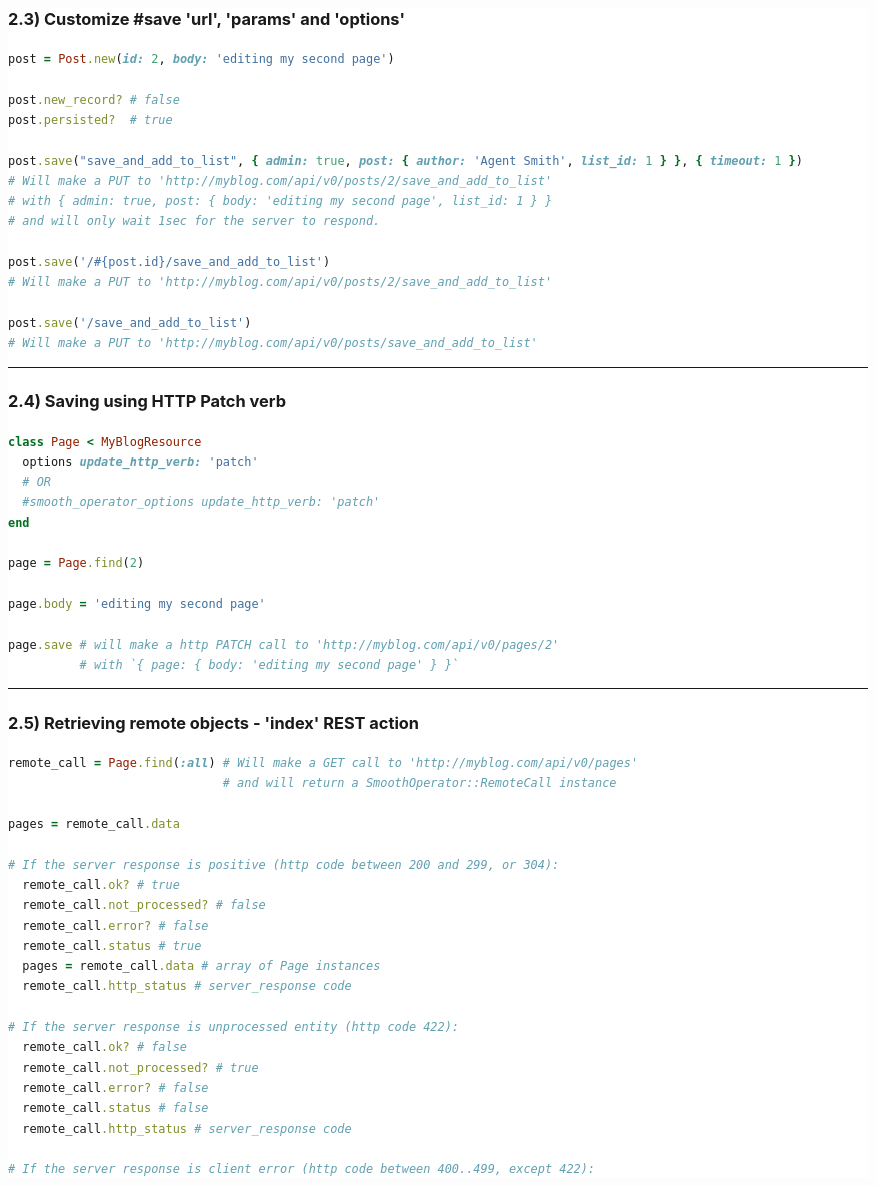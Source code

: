 
### 2.3) Customize #save 'url', 'params' and 'options'
```ruby
post = Post.new(id: 2, body: 'editing my second page')

post.new_record? # false
post.persisted?  # true

post.save("save_and_add_to_list", { admin: true, post: { author: 'Agent Smith', list_id: 1 } }, { timeout: 1 })
# Will make a PUT to 'http://myblog.com/api/v0/posts/2/save_and_add_to_list'
# with { admin: true, post: { body: 'editing my second page', list_id: 1 } }
# and will only wait 1sec for the server to respond.

post.save('/#{post.id}/save_and_add_to_list')
# Will make a PUT to 'http://myblog.com/api/v0/posts/2/save_and_add_to_list'

post.save('/save_and_add_to_list')
# Will make a PUT to 'http://myblog.com/api/v0/posts/save_and_add_to_list'
```

---

### 2.4) Saving using HTTP Patch verb
```ruby
class Page < MyBlogResource
  options update_http_verb: 'patch'
  # OR
  #smooth_operator_options update_http_verb: 'patch'
end

page = Page.find(2)

page.body = 'editing my second page'

page.save # will make a http PATCH call to 'http://myblog.com/api/v0/pages/2'
          # with `{ page: { body: 'editing my second page' } }`
```

---

### 2.5) Retrieving remote objects - 'index' REST action

```ruby
remote_call = Page.find(:all) # Will make a GET call to 'http://myblog.com/api/v0/pages'
                              # and will return a SmoothOperator::RemoteCall instance

pages = remote_call.data

# If the server response is positive (http code between 200 and 299, or 304):
  remote_call.ok? # true
  remote_call.not_processed? # false
  remote_call.error? # false
  remote_call.status # true
  pages = remote_call.data # array of Page instances
  remote_call.http_status # server_response code

# If the server response is unprocessed entity (http code 422):
  remote_call.ok? # false
  remote_call.not_processed? # true
  remote_call.error? # false
  remote_call.status # false
  remote_call.http_status # server_response code

# If the server response is client error (http code between 400..499, except 422):
```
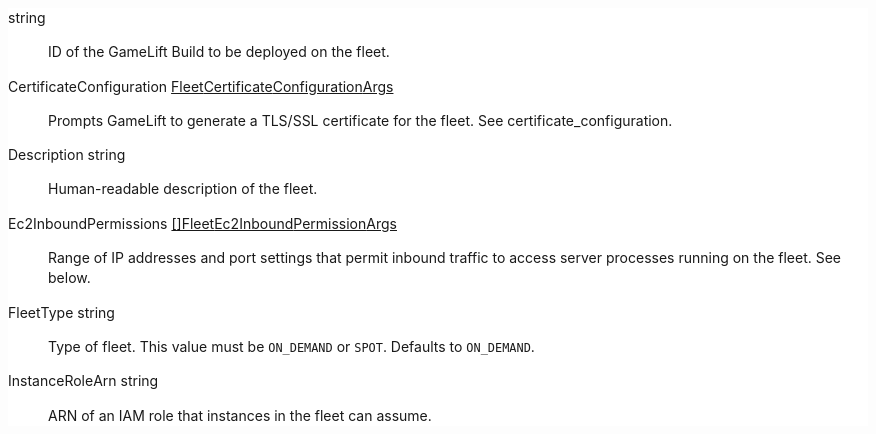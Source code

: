 </span>
        <span class="property-indicator"></span>
        <span class="property-type">string</span>
    </dt>
    <dd><p>ID of the GameLift Build to be deployed on the fleet.</p>
</dd><dt class="property-optional"
            title="Optional">
        <span id="certificateconfiguration_go">
<a data-swiftype-name="resource-property" data-swiftype-type="text" href="#certificateconfiguration_go" style="color: inherit; text-decoration: inherit;">Certificate<wbr>Configuration</a>
</span>
        <span class="property-indicator"></span>
        <span class="property-type"><a href="#fleetcertificateconfiguration">Fleet<wbr>Certificate<wbr>Configuration<wbr>Args</a></span>
    </dt>
    <dd><p>Prompts GameLift to generate a TLS/SSL certificate for the fleet. See certificate_configuration.</p>
</dd><dt class="property-optional"
            title="Optional">
        <span id="description_go">
<a data-swiftype-name="resource-property" data-swiftype-type="text" href="#description_go" style="color: inherit; text-decoration: inherit;">Description</a>
</span>
        <span class="property-indicator"></span>
        <span class="property-type">string</span>
    </dt>
    <dd><p>Human-readable description of the fleet.</p>
</dd><dt class="property-optional"
            title="Optional">
        <span id="ec2inboundpermissions_go">
<a data-swiftype-name="resource-property" data-swiftype-type="text" href="#ec2inboundpermissions_go" style="color: inherit; text-decoration: inherit;">Ec2Inbound<wbr>Permissions</a>
</span>
        <span class="property-indicator"></span>
        <span class="property-type"><a href="#fleetec2inboundpermission">[]Fleet<wbr>Ec2Inbound<wbr>Permission<wbr>Args</a></span>
    </dt>
    <dd><p>Range of IP addresses and port settings that permit inbound traffic to access server processes running on the fleet. See below.</p>
</dd><dt class="property-optional"
            title="Optional">
        <span id="fleettype_go">
<a data-swiftype-name="resource-property" data-swiftype-type="text" href="#fleettype_go" style="color: inherit; text-decoration: inherit;">Fleet<wbr>Type</a>
</span>
        <span class="property-indicator"></span>
        <span class="property-type">string</span>
    </dt>
    <dd><p>Type of fleet. This value must be <code>ON_DEMAND</code> or <code>SPOT</code>. Defaults to <code>ON_DEMAND</code>.</p>
</dd><dt class="property-optional"
            title="Optional">
        <span id="instancerolearn_go">
<a data-swiftype-name="resource-property" data-swiftype-type="text" href="#instancerolearn_go" style="color: inherit; text-decoration: inherit;">Instance<wbr>Role<wbr>Arn</a>
</span>
        <span class="property-indicator"></span>
        <span class="property-type">string</span>
    </dt>
    <dd><p>ARN of an IAM role that instances in the fleet can assume.</p>
</dd><dt class="property-optional"
            title="Optional">
        <span id="metricgroups_go">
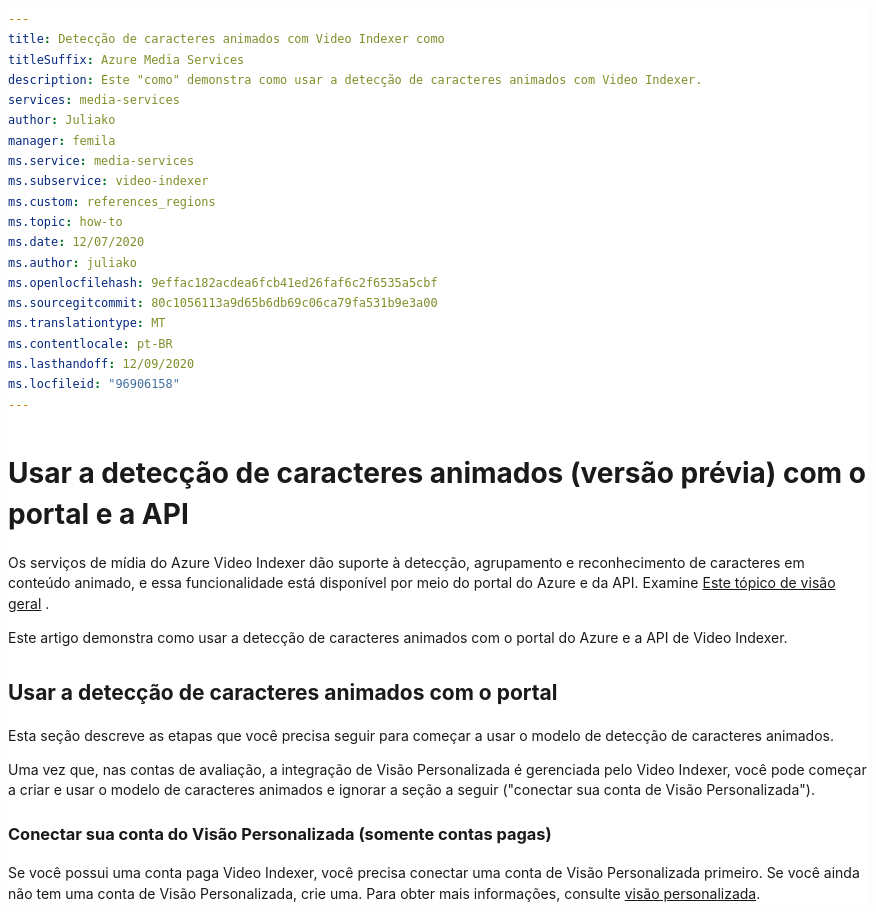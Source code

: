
 ```yaml
---
title: Detecção de caracteres animados com Video Indexer como
titleSuffix: Azure Media Services
description: Este "como" demonstra como usar a detecção de caracteres animados com Video Indexer.
services: media-services
author: Juliako
manager: femila
ms.service: media-services
ms.subservice: video-indexer
ms.custom: references_regions
ms.topic: how-to
ms.date: 12/07/2020
ms.author: juliako
ms.openlocfilehash: 9effac182acdea6fcb41ed26faf6c2f6535a5cbf
ms.sourcegitcommit: 80c1056113a9d65b6db69c06ca79fa531b9e3a00
ms.translationtype: MT
ms.contentlocale: pt-BR
ms.lasthandoff: 12/09/2020
ms.locfileid: "96906158"
---
```

# <a name="use-the-animated-character-detection-preview-with-portal-and-api"></a>Usar a detecção de caracteres animados (versão prévia) com o portal e a API 

Os serviços de mídia do Azure Video Indexer dão suporte à detecção, agrupamento e reconhecimento de caracteres em conteúdo animado, e essa funcionalidade está disponível por meio do portal do Azure e da API. Examine [Este tópico de visão geral](animated-characters-recognition.md) .

Este artigo demonstra como usar a detecção de caracteres animados com o portal do Azure e a API de Video Indexer.

## <a name="use-the-animated-character-detection-with-portal"></a>Usar a detecção de caracteres animados com o portal 

Esta seção descreve as etapas que você precisa seguir para começar a usar o modelo de detecção de caracteres animados. 

Uma vez que, nas contas de avaliação, a integração de Visão Personalizada é gerenciada pelo Video Indexer, você pode começar a criar e usar o modelo de caracteres animados e ignorar a seção a seguir ("conectar sua conta de Visão Personalizada").

### <a name="connect-your-custom-vision-account-paid-accounts-only"></a>Conectar sua conta do Visão Personalizada (somente contas pagas)

Se você possui uma conta paga Video Indexer, você precisa conectar uma conta de Visão Personalizada primeiro. Se você ainda não tem uma conta de Visão Personalizada, crie uma. Para obter mais informações, consulte [visão personalizada](../../cognitive-services/custom-vision-service/overview.md).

# # # #

> Task item
Reproduce the material above verbatim; omit every picture.

> Task output
Source code

: 
### 2.3) Customize #save 'url', 'params' and 'options'
```ruby
post = Post.new(id: 2, body: 'editing my second page')

post.new_record? # false
post.persisted?  # true

post.save("save_and_add_to_list", { admin: true, post: { author: 'Agent Smith', list_id: 1 } }, { timeout: 1 })
# Will make a PUT to 'http://myblog.com/api/v0/posts/2/save_and_add_to_list'
# with { admin: true, post: { body: 'editing my second page', list_id: 1 } }
# and will only wait 1sec for the server to respond.

post.save('/#{post.id}/save_and_add_to_list')
# Will make a PUT to 'http://myblog.com/api/v0/posts/2/save_and_add_to_list'

post.save('/save_and_add_to_list')
# Will make a PUT to 'http://myblog.com/api/v0/posts/save_and_add_to_list'
```

---

### 2.4) Saving using HTTP Patch verb
```ruby
class Page < MyBlogResource
  options update_http_verb: 'patch'
  # OR
  #smooth_operator_options update_http_verb: 'patch'
end

page = Page.find(2)

page.body = 'editing my second page'

page.save # will make a http PATCH call to 'http://myblog.com/api/v0/pages/2'
          # with `{ page: { body: 'editing my second page' } }`
```

---

### 2.5) Retrieving remote objects - 'index' REST action

```ruby
remote_call = Page.find(:all) # Will make a GET call to 'http://myblog.com/api/v0/pages'
                              # and will return a SmoothOperator::RemoteCall instance

pages = remote_call.data

# If the server response is positive (http code between 200 and 299, or 304):
  remote_call.ok? # true
  remote_call.not_processed? # false
  remote_call.error? # false
  remote_call.status # true
  pages = remote_call.data # array of Page instances
  remote_call.http_status # server_response code

# If the server response is unprocessed entity (http code 422):
  remote_call.ok? # false
  remote_call.not_processed? # true
  remote_call.error? # false
  remote_call.status # false
  remote_call.http_status # server_response code

# If the server response is client error (http code between 400..499, except 422):
```
Source code

: </span>
        <span class="property-indicator"></span>
        <span class="property-type">string</span>
    </dt>
    <dd><p>ID of the GameLift Build to be deployed on the fleet.</p>
</dd><dt class="property-optional"
            title="Optional">
        <span id="certificateconfiguration_go">
<a data-swiftype-name="resource-property" data-swiftype-type="text" href="#certificateconfiguration_go" style="color: inherit; text-decoration: inherit;">Certificate<wbr>Configuration</a>
</span>
        <span class="property-indicator"></span>
        <span class="property-type"><a href="#fleetcertificateconfiguration">Fleet<wbr>Certificate<wbr>Configuration<wbr>Args</a></span>
    </dt>
    <dd><p>Prompts GameLift to generate a TLS/SSL certificate for the fleet. See certificate_configuration.</p>
</dd><dt class="property-optional"
            title="Optional">
        <span id="description_go">
<a data-swiftype-name="resource-property" data-swiftype-type="text" href="#description_go" style="color: inherit; text-decoration: inherit;">Description</a>
</span>
        <span class="property-indicator"></span>
        <span class="property-type">string</span>
    </dt>
    <dd><p>Human-readable description of the fleet.</p>
</dd><dt class="property-optional"
            title="Optional">
        <span id="ec2inboundpermissions_go">
<a data-swiftype-name="resource-property" data-swiftype-type="text" href="#ec2inboundpermissions_go" style="color: inherit; text-decoration: inherit;">Ec2Inbound<wbr>Permissions</a>
</span>
        <span class="property-indicator"></span>
        <span class="property-type"><a href="#fleetec2inboundpermission">[]Fleet<wbr>Ec2Inbound<wbr>Permission<wbr>Args</a></span>
    </dt>
    <dd><p>Range of IP addresses and port settings that permit inbound traffic to access server processes running on the fleet. See below.</p>
</dd><dt class="property-optional"
            title="Optional">
        <span id="fleettype_go">
<a data-swiftype-name="resource-property" data-swiftype-type="text" href="#fleettype_go" style="color: inherit; text-decoration: inherit;">Fleet<wbr>Type</a>
</span>
        <span class="property-indicator"></span>
        <span class="property-type">string</span>
    </dt>
    <dd><p>Type of fleet. This value must be <code>ON_DEMAND</code> or <code>SPOT</code>. Defaults to <code>ON_DEMAND</code>.</p>
</dd><dt class="property-optional"
            title="Optional">
        <span id="instancerolearn_go">
<a data-swiftype-name="resource-property" data-swiftype-type="text" href="#instancerolearn_go" style="color: inherit; text-decoration: inherit;">Instance<wbr>Role<wbr>Arn</a>
</span>
        <span class="property-indicator"></span>
        <span class="property-type">string</span>
    </dt>
    <dd><p>ARN of an IAM role that instances in the fleet can assume.</p>
</dd><dt class="property-optional"
            title="Optional">
        <span id="metricgroups_go">
Source code

:
 ```yaml
---
title: Detecção de caracteres animados com Video Indexer como
titleSuffix: Azure Media Services
description: Este "como" demonstra como usar a detecção de caracteres animados com Video Indexer.
services: media-services
author: Juliako
manager: femila
ms.service: media-services
ms.subservice: video-indexer
ms.custom: references_regions
ms.topic: how-to
ms.date: 12/07/2020
ms.author: juliako
ms.openlocfilehash: 9effac182acdea6fcb41ed26faf6c2f6535a5cbf
ms.sourcegitcommit: 80c1056113a9d65b6db69c06ca79fa531b9e3a00
ms.translationtype: MT
ms.contentlocale: pt-BR
ms.lasthandoff: 12/09/2020
ms.locfileid: "96906158"
---
```

# <a name="use-the-animated-character-detection-preview-with-portal-and-api"></a>Usar a detecção de caracteres animados (versão prévia) com o portal e a API 

Os serviços de mídia do Azure Video Indexer dão suporte à detecção, agrupamento e reconhecimento de caracteres em conteúdo animado, e essa funcionalidade está disponível por meio do portal do Azure e da API. Examine [Este tópico de visão geral](animated-characters-recognition.md) .

Este artigo demonstra como usar a detecção de caracteres animados com o portal do Azure e a API de Video Indexer.

## <a name="use-the-animated-character-detection-with-portal"></a>Usar a detecção de caracteres animados com o portal 

Esta seção descreve as etapas que você precisa seguir para começar a usar o modelo de detecção de caracteres animados. 

Uma vez que, nas contas de avaliação, a integração de Visão Personalizada é gerenciada pelo Video Indexer, você pode começar a criar e usar o modelo de caracteres animados e ignorar a seção a seguir ("conectar sua conta de Visão Personalizada").

### <a name="connect-your-custom-vision-account-paid-accounts-only"></a>Conectar sua conta do Visão Personalizada (somente contas pagas)

Se você possui uma conta paga Video Indexer, você precisa conectar uma conta de Visão Personalizada primeiro. Se você ainda não tem uma conta de Visão Personalizada, crie uma. Para obter mais informações, consulte [visão personalizada](../../cognitive-services/custom-vision-service/overview.md).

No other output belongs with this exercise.